Archiving Dance & Performance
Lecture presentation and discussions with: Carla Fernandes (a Transmedia Knowledge Base for Contemporary Dance, Universidade Nova de Lisboa), Sarah Whatley & David Bennett (Siobhan Davies RePlay, Coventry University).
Shift by Thomas Crombez; "Mapping Performative Text // Belgium is Happening"
Notation-Scores
Lecture presentation and discussions with: Chris Ziegler ("Development of a Movement Technique, Nagarika 1/2: Bharatanatyam and Kalarippayattu DVD-ROMs”, ZKM Center for Art and Media & Attakkalari Centre for Movement Arts), Scott deLahunta (Motion Bank/ The Forsythe Company)
SHIFT by Sara Wookey, Andrea Boić, Joukje Kolff, Jeroen Fabiusand Bertha Bermúdez: “Dance is Hard to See: Capturing and Transmitting Movement through Media, Language and Muscle Memory.”
As a first pilot program of workshop and lecture-presentations, the
(Dance) Notation Series aimed to test and discuss the potential of the platform during the second edition of the ICK-event
Party in the Kitchen.
For this first presentation, Cécile Médour of the Centre Benesh in Paris gave an introductory workshop Benesh notation and Annet Dekker, Gaby Wijers and Vivian van Saaze (from the Netherlands Media Art Institute NIMk) gave a hands-on workshop on documenting performances.
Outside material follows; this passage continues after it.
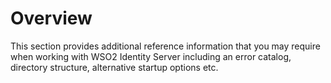 # Overview

This section provides additional reference information that you may require when working with WSO2 Identity Server including an error catalog, directory structure, alternative startup options etc.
Furthermore, there was a symposium where the focus was on documentation of creative processes and where the interactive installation Double Skin/Double Mind was presented in a new mode – as a pre-performance experience for the audience.
WORKSHOPS
Reading movement: an introduction to the Benesh Notation System by
Cécile Médour
As a collaboration with Centre Benesh Paris, this workshop proposes a joyful entrance towards a system of writing and reading movement: the Benesh Notation. The main objectives of this workshop are to read movement from a choreographic score, understand the principles and suggestions of the Benesh notation system to communicate choreographic material. Acquiring simple and effective tools that can help understand, memorize, appropriate and analyse movement.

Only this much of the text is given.